You know the one I’m referring to, the guy stripping off his trenchcoat and doing a silly dance, only to discover too late that the “flash mob” he was participating in was delayed by a half-hour.
BUT NOW, I can’t help but wonder if AT&T is grumbling about that ad, on account of the high-profile incidents in downtown Chicago that have been labeled as “flash mobs” and are being considered a high priority by Chicago police to crack down upon.
The knucklehead element that populates our metropolitan area has managed to redefine the word in a way that I doubt anyone will ever think fondly about the concept of “flash mobs.”
They probably won’t even think of it in a trivial way, which is the way I always viewed the concept.
For what police have labeled “flash mobs” in Chicago really isn’t what was meant by the people who came up with that term.
IN THE STRICTEST terms, a flash mob is where a group of people suddenly break out into a mass action. Some consider it a display of public art.
You could be walking around the street when, suddenly, everybody around you starts doing a funky dance for a few seconds. Before you fully comprehend what is happening, everybody disperses.
|"Flash mobs" in Chicago of late haven't been anywhere near this colorful. Or entertaining. Photograph provided by Denver Public Library.|
What makes these acts unique is the use of cellphone communications to let people “in the know” know exactly when they’re supposed to act.
Just like the guy in the commercial, who would have known that his “flash mob” was delayed if he had a decent portable phone service.
Before the person can really get their bearings and respond, the swarm suddenly dissipates – and the person gets to sort through their newly acquired bruises and figure out what got stolen from their person.
The Chicago-style flash mobs have focused their attention on the downtown shopping districts, which means it is likely that the tourists will wind up being the victims. This particular type of nonsense could wind up besmirching the city’s reputation far worse than the Chicago Cubs’ losing ways ever have.
WE LITERALLY HAVE Mayor Rahm Emanuel saying this is a priority, and his new police Superintendent Garry McCarthy saying his officers are now working undercover at mass transit stations and other potential “choke points” in hopes that they can “flash” the “flash mobs” and swarm on them when they try to swarm on a would-be crime victim.

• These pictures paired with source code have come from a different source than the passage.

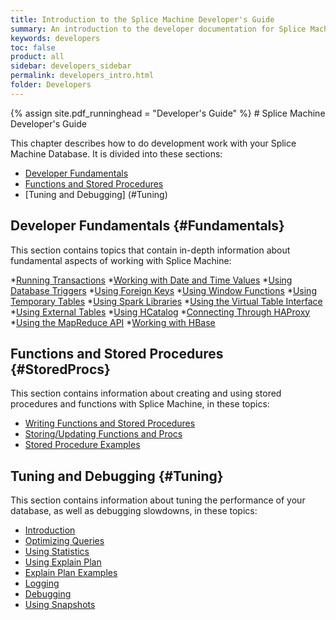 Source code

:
 ```yaml
---
title: Introduction to the Splice Machine Developer's Guide
summary: An introduction to the developer documentation for Splice Machine
keywords: developers
toc: false
product: all
sidebar: developers_sidebar
permalink: developers_intro.html
folder: Developers
---
```

<section>
<div class="TopicContent" data-swiftype-index="true" markdown="1">
{% assign site.pdf_runninghead = "Developer's Guide" %}
# Splice Machine Developer's Guide

This chapter describes how to do development work with your Splice
Machine Database. It is divided into these sections:

* [Developer Fundamentals](#Fundamentals)
* [Functions and Stored Procedures](#StoredProcs)
* [Tuning and Debugging] (#Tuning)

## Developer Fundamentals {#Fundamentals}
This section contains topics that contain in-depth information about fundamental aspects of working with Splice Machine:

*[Running Transactions](developers_fundamentals_transactions.html)
*[Working with Date and Time Values](developers_fundamentals_dates.html)
*[Using Database Triggers](developers_fundamentals_triggers.html)
*[Using Foreign Keys](developers_fundamentals_foreignkeys.html)
*[Using Window Functions](developers_fundamentals_windowfcns.html)
*[Using Temporary Tables](developers_fundamentals_temptables.html)
*[Using Spark Libraries](developers_fundamentals_sparklibs.html)
*[Using the Virtual Table Interface](developers_fundamentals_vti.html)
*[Using External Tables](developers_fundamentals_externaltables.html)
*[Using HCatalog](developers_fundamentals_hcatalog.html)
*[Connecting Through HAProxy](tutorials_connect_haproxy.html)
*[Using the MapReduce API](developers_fundamentals_mapreduce.html)
*[Working with HBase](developers_fundamentals_hbase.html)

## Functions and Stored Procedures {#StoredProcs}
This section contains information about creating and using stored procedures and functions with Splice Machine, in these topics:

* [Writing Functions and Stored Procedures](developers_fcnsandprocs_writing.html)
* [Storing/Updating Functions and Procs](developers_fcnsandprocs_storing.html)
* [Stored Procedure Examples](developers_fcnsandprocs_examples.html)


## Tuning and Debugging {#Tuning}
This section contains information about tuning the performance of your database, as well as debugging slowdowns, in these topics:

* [Introduction](developers_tuning_intro.html)
* [Optimizing Queries](developers_tuning_queryoptimization.html)
* [Using Statistics](developers_tuning_usingstats.html)
* [Using Explain Plan](developers_tuning_explainplan.html)
* [Explain Plan Examples](developers_tuning_explainplan_examples.html)
* [Logging](developers_tuning_logging.html)
* [Debugging](developers_tuning_debugging.html)
* [Using Snapshots](developers_tuning_snapshots.html)

</div>
</section>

Because the problem for police is that these attacks are so coordinated and quick that the perpetrators are long gone by the time police arrive at the would-be crime scene.
There have been a few stray arrests. But it seems that the mentality has become that so many people get away undetected that it becomes worth the risk that one will get arrested by participating in such an incident.
There are those who are trying to use these incidents to their benefit.
THE ILLINOIS STATE Rifle Association issued a warning to its members saying they should avoid traveling to Chicago because of the chance they will get assaulted by a “flash mob.”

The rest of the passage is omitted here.